When the Marine City investigation was resumed yesterday afternoon, the first witness called was Louis Lavoie, wheelman of the steamer India for two years. He could not speak English, so Joseph Nadon was called in to act as interpreter.

Witness said they saw the barge about eight o'clock in the morning, and picked her up about ten o'clock. This was on Wednesday morning, November 13th. The tow rope had been in service two and one half years, and the first mate had told him once to change end for end as he was doubtful of the rope. It was not very good in a storm, but might do in calm weather. Witness wouldn't depend on it.

To Mr. Adams witness said this was the best line the India carried. It was dark when they reached Goderich; they could not see the range lights, so did not enter the harbor. Witness saw the red light on the end of the pier, but could not see the range lights. About one or half-past one that night could see the light of the Marine City only once in a while; then she broke loose. It would not have been safe to go on the rescue of the men in a yawl boat. The steamboat might have gone, however. The captain told him the men were in no danger. The second mate, however, told him that they were in great danger. Witness could see the men on the Marine City pumping water and throwing over pulpwood. After the India had entered Goderich the captain told witness that there were men stationed every twelve miles between there and Port Huron looking for the four sailors. The distress flag on the Marine City could have been seen from the shore. A whistle could hardly have been heard on the shore. Witness got scared the second night, and when he asked the captain if there was any danger, the latter replied: "Yes, if the boiler heads blow out, we'll all go down."

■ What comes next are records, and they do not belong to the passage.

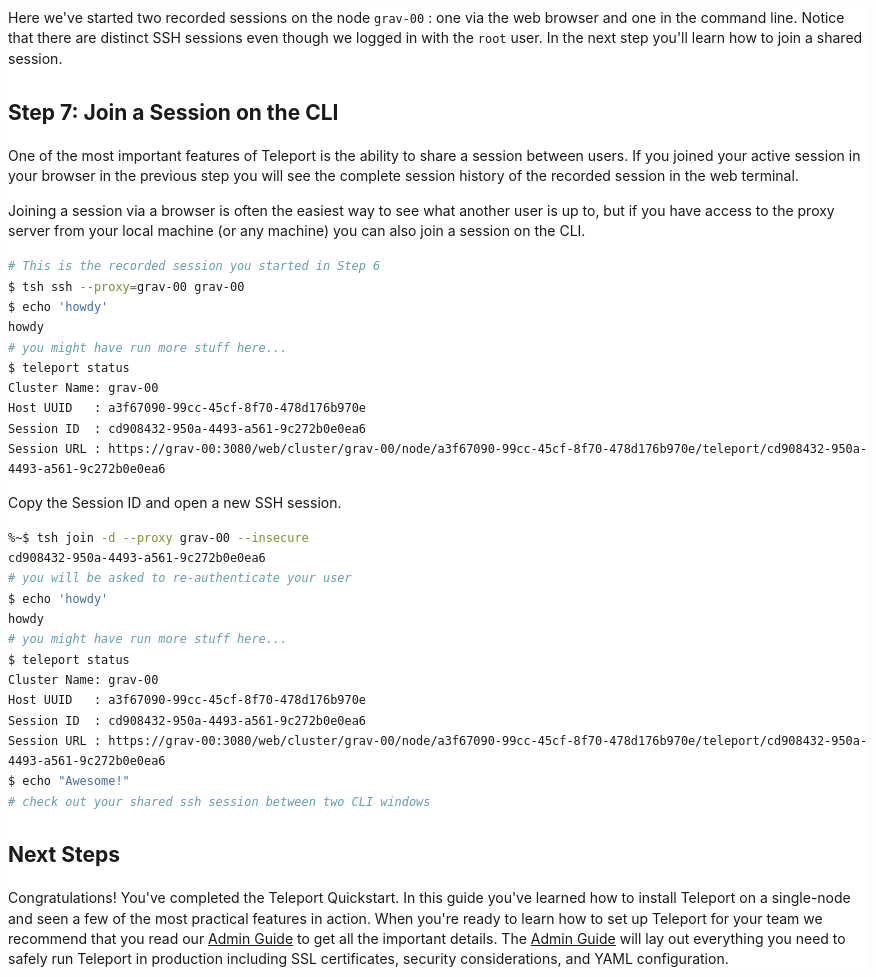 Here we've started two recorded sessions on the node `grav-00` : one via the web
browser and one in the command line. Notice that there are distinct SSH sessions
even though we logged in with the `root` user. In the next step you'll learn how
to join a shared session.

## Step 7: Join a Session on the CLI

One of the most important features of Teleport is the ability to share a session
between users. If you joined your active session in your browser in the previous
step you will see the complete session history of the recorded session in the
web terminal.

Joining a session via a browser is often the easiest way to see what another
user is up to, but if you have access to the proxy server from your local
machine (or any machine) you can also join a session on the CLI.

``` bash
# This is the recorded session you started in Step 6
$ tsh ssh --proxy=grav-00 grav-00
$ echo 'howdy'
howdy
# you might have run more stuff here...
$ teleport status
Cluster Name: grav-00
Host UUID   : a3f67090-99cc-45cf-8f70-478d176b970e
Session ID  : cd908432-950a-4493-a561-9c272b0e0ea6
Session URL : https://grav-00:3080/web/cluster/grav-00/node/a3f67090-99cc-45cf-8f70-478d176b970e/teleport/cd908432-950a-4493-a561-9c272b0e0ea6
```

Copy the Session ID and open a new SSH session.

``` bash
%~$ tsh join -d --proxy grav-00 --insecure
cd908432-950a-4493-a561-9c272b0e0ea6
# you will be asked to re-authenticate your user
$ echo 'howdy'
howdy
# you might have run more stuff here...
$ teleport status
Cluster Name: grav-00
Host UUID   : a3f67090-99cc-45cf-8f70-478d176b970e
Session ID  : cd908432-950a-4493-a561-9c272b0e0ea6
Session URL : https://grav-00:3080/web/cluster/grav-00/node/a3f67090-99cc-45cf-8f70-478d176b970e/teleport/cd908432-950a-4493-a561-9c272b0e0ea6
$ echo "Awesome!"
# check out your shared ssh session between two CLI windows
```

## Next Steps

Congratulations! You've completed the Teleport Quickstart. In this guide you've
learned how to install Teleport on a single-node and seen a few of the most
practical features in action. When you're ready to learn how to set up Teleport
for your team we recommend that you read our [Admin Guide](admin-guide.md) to
get all the important details. The [Admin Guide](admin-guide.md) will lay out
everything you need to safely run Teleport in production including SSL
certificates, security considerations, and YAML configuration.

When asked if it would be dangerous to go across from the India to the Marine City, the Frenchman stated that it would be very "inconvenient."

Witness Cross-Examined.

Cross-examined by G.M. Macdonnell, witness said he thought the India could have run alongside the Marine City on Thursday morning. The India could have got within twenty feet, so that a line could have been thrown and the men taken off.

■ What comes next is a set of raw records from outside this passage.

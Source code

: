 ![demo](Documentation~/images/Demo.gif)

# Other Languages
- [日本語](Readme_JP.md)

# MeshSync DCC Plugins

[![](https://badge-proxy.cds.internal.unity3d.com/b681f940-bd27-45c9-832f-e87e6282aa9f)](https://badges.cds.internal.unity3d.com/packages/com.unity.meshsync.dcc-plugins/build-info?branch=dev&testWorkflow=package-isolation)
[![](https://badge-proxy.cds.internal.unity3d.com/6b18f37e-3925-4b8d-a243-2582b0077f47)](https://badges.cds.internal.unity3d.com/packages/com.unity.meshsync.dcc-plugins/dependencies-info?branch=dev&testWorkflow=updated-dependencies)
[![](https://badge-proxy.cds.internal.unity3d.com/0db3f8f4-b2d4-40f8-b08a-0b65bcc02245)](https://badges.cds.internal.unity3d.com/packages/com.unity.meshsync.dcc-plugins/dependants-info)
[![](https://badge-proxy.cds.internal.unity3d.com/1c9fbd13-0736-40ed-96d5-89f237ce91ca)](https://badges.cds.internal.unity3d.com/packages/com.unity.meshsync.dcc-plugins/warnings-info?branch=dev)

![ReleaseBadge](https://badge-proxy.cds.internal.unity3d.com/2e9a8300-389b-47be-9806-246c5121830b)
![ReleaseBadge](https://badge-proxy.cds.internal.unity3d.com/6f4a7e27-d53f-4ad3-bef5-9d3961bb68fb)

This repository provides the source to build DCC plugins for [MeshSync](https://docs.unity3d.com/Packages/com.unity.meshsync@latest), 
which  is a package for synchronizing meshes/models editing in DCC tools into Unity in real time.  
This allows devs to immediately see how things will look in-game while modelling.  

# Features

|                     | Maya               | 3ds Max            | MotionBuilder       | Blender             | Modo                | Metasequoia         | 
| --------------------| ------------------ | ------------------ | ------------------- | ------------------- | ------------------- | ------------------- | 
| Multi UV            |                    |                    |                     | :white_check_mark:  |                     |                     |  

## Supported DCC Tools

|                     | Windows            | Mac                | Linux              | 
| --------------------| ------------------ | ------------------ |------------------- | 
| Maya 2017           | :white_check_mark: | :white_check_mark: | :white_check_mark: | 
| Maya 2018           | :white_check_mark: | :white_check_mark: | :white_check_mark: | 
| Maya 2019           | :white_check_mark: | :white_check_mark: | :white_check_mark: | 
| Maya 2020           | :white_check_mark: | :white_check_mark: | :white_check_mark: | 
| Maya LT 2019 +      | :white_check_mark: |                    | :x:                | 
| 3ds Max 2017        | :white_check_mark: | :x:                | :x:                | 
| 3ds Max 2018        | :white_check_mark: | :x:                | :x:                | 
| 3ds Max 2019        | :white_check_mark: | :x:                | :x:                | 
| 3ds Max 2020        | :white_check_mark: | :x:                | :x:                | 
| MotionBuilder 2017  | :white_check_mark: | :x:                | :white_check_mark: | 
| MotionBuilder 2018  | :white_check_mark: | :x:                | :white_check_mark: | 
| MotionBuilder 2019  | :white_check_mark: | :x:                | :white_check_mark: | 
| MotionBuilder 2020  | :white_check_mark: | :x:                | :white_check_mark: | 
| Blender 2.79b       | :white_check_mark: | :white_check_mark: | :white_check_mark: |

"Was it your duty to see the range lights?" asked the counsel.

"When the captain can't see them, he sometimes asks us," was the reply.

Witness saw two davits on the Marine City, one was crooked and the other was leaning in.

John Muchmore's Evidence.

John Muchmore, fireman on board the India for two months and a half, was the fourth witness called. He told the story of the picking up and subsequent loss of the Marine City. He heard no orders given to lower the boat. Did not know who bent the line on the yawl. Heard the captain call out, "Bring the boat back." The second mate pulled on the line and brought the boat alongside the India. Thought the tow-rope not good enough to tow a vessel in rough weather. Did not know how long this line had been on board ship. Never heard the captain tell the men to be careful of this line when using it for snubbing in the canal. Did not see the range lights when near Goderich. Did not think the Marine City was strong enough to stand a big sea, and considered that the men were in danger. Saw distress flag on the derelict and would have gone in a boat to their rescue, if there had been another man to accompany him. It was the general opinion of the crew, after they reached Goderich, that the four men were lost. Didn't hear the captain say he wished the men would get a good scorching.

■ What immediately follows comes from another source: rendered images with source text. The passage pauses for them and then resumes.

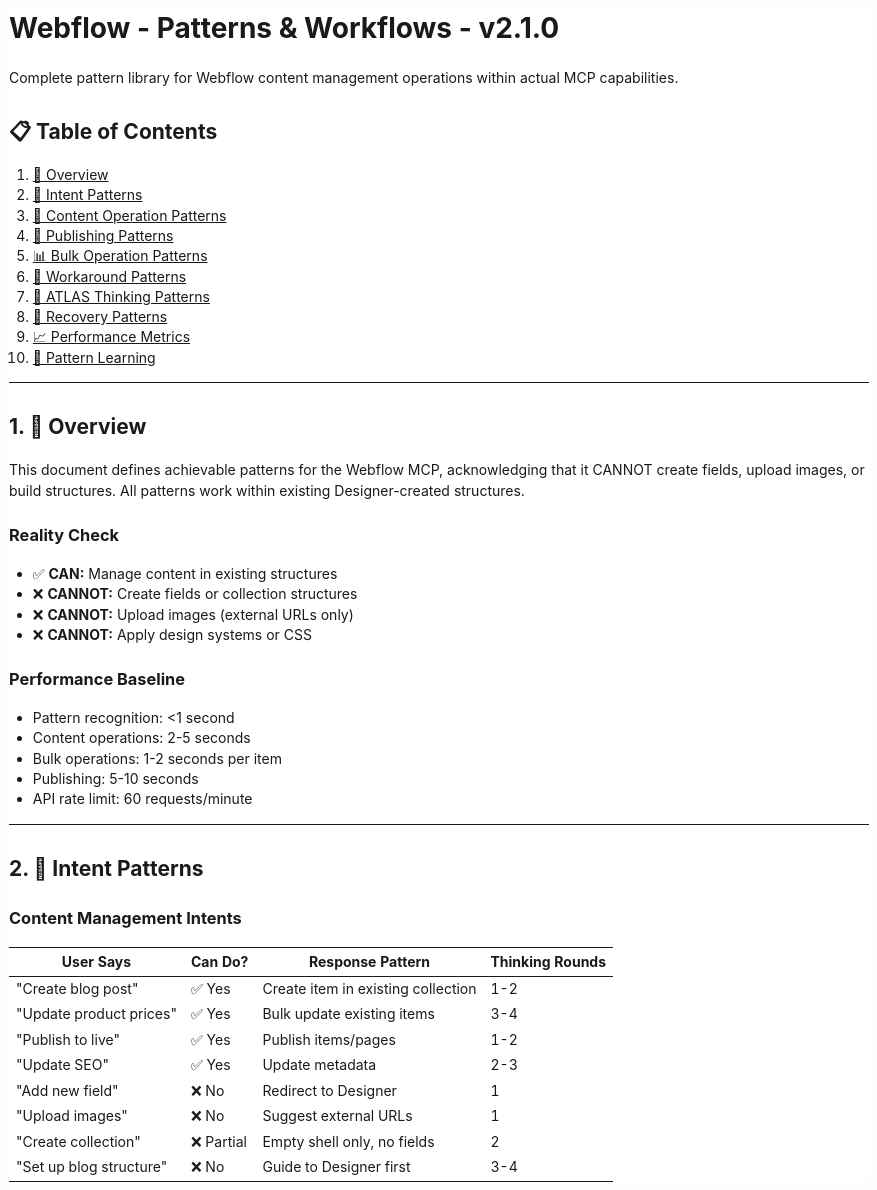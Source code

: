 # Webflow - Patterns & Workflows - v2.1.0

Complete pattern library for Webflow content management operations within actual MCP capabilities.

## 📋 Table of Contents

1. [🎯 Overview](#1--overview)
2. [🎯 Intent Patterns](#2--intent-patterns)
3. [📝 Content Operation Patterns](#3--content-operation-patterns)
4. [🚀 Publishing Patterns](#4--publishing-patterns)
5. [📊 Bulk Operation Patterns](#5--bulk-operation-patterns)
6. [🔧 Workaround Patterns](#6--workaround-patterns)
7. [🧠 ATLAS Thinking Patterns](#7--atlas-thinking-patterns)
8. [🚨 Recovery Patterns](#8--recovery-patterns)
9. [📈 Performance Metrics](#9--performance-metrics)
10. [📄 Pattern Learning](#10--pattern-learning)

---

## 1. 🎯 Overview

This document defines achievable patterns for the Webflow MCP, acknowledging that it CANNOT create fields, upload images, or build structures. All patterns work within existing Designer-created structures.

### Reality Check
- ✅ **CAN:** Manage content in existing structures
- ❌ **CANNOT:** Create fields or collection structures
- ❌ **CANNOT:** Upload images (external URLs only)
- ❌ **CANNOT:** Apply design systems or CSS

### Performance Baseline
- Pattern recognition: <1 second
- Content operations: 2-5 seconds
- Bulk operations: 1-2 seconds per item
- Publishing: 5-10 seconds
- API rate limit: 60 requests/minute

---

## 2. 🎯 Intent Patterns

### Content Management Intents

| User Says | Can Do? | Response Pattern | Thinking Rounds |
|-----------|---------|------------------|-----------------|
| "Create blog post" | ✅ Yes | Create item in existing collection | 1-2 |
| "Update product prices" | ✅ Yes | Bulk update existing items | 3-4 |
| "Publish to live" | ✅ Yes | Publish items/pages | 1-2 |
| "Update SEO" | ✅ Yes | Update metadata | 2-3 |
| "Add new field" | ❌ No | Redirect to Designer | 1 |
| "Upload images" | ❌ No | Suggest external URLs | 1 |
| "Create collection" | ❌ Partial | Empty shell only, no fields | 2 |
| "Set up blog structure" | ❌ No | Guide to Designer first | 3-4 |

This ended the evidence for the day, and the court adjourned. During today's proceedings Francis King was present as one of the solicitors for the relatives of the deceased seamen.

At The Investigation.

Large crowds visit the city hall each morning and afternoon to witness the proceedings of the investigation into the loss of the four men on the steamer Marine City. Most of those in attendnce are sailors or friends and relatives of the deceased seamen. Conspicuous on the front seats at each sitting are Capt. Gaskin, Capt. Dix, and other well known mariners. H.A. Calvin, owner of the vessel on which the unfortunate sailors had shipped, is to be seen in the hall each forenoon and afternoon. He takes a seat near the counsel for the defendants, pulls a paper out of his pocket, and begins to read. Then, after a few whispered words with his legal advisors, he retires.

And as for the commissioners, it would be difficult to pick another three men so different in all respects. Commander Spain, the chairman, is a most genial man, and the first glimpse of him convinces you that he is a "good fellow." He is sharp, clear headed and has a remarkable good grasp of marine matters. At the same time he is always fair and impartial, and when he says a thing he gives the impression that he means it. He is tall, athletic, and of a noble bearing. His fresh, smoothly shaven face gives him the appearance of being much younger than he is, although he is still quite a young man.

Patrick Harty, a well known former Kingstonian, has not a hair on his head or in his whiskers that is not white. It is very seldom that he ever asks a question, and when he does his thorough Irish accents are very noticeable. When off the board he has a smile and a pleasant word for everybody.

The third commissioner, E. Adams, is an altogether different man. He asks questions all the while, and has already filled dozens of pages of manuscript with the answers he has received from the witnesses. On the other hand, it is very doubtful if Mr. Harty has three lines in his notebook. He, like commander Spain, relies more upon the capacity of his memory. Mr. Adams makes it a point of requiring every witness, from the captain down, to tell the whole story as it happened on each particular hour of every day and night. He generally manages to get a pretty good narrative every time. Mr. Adams is an old Kingstonian.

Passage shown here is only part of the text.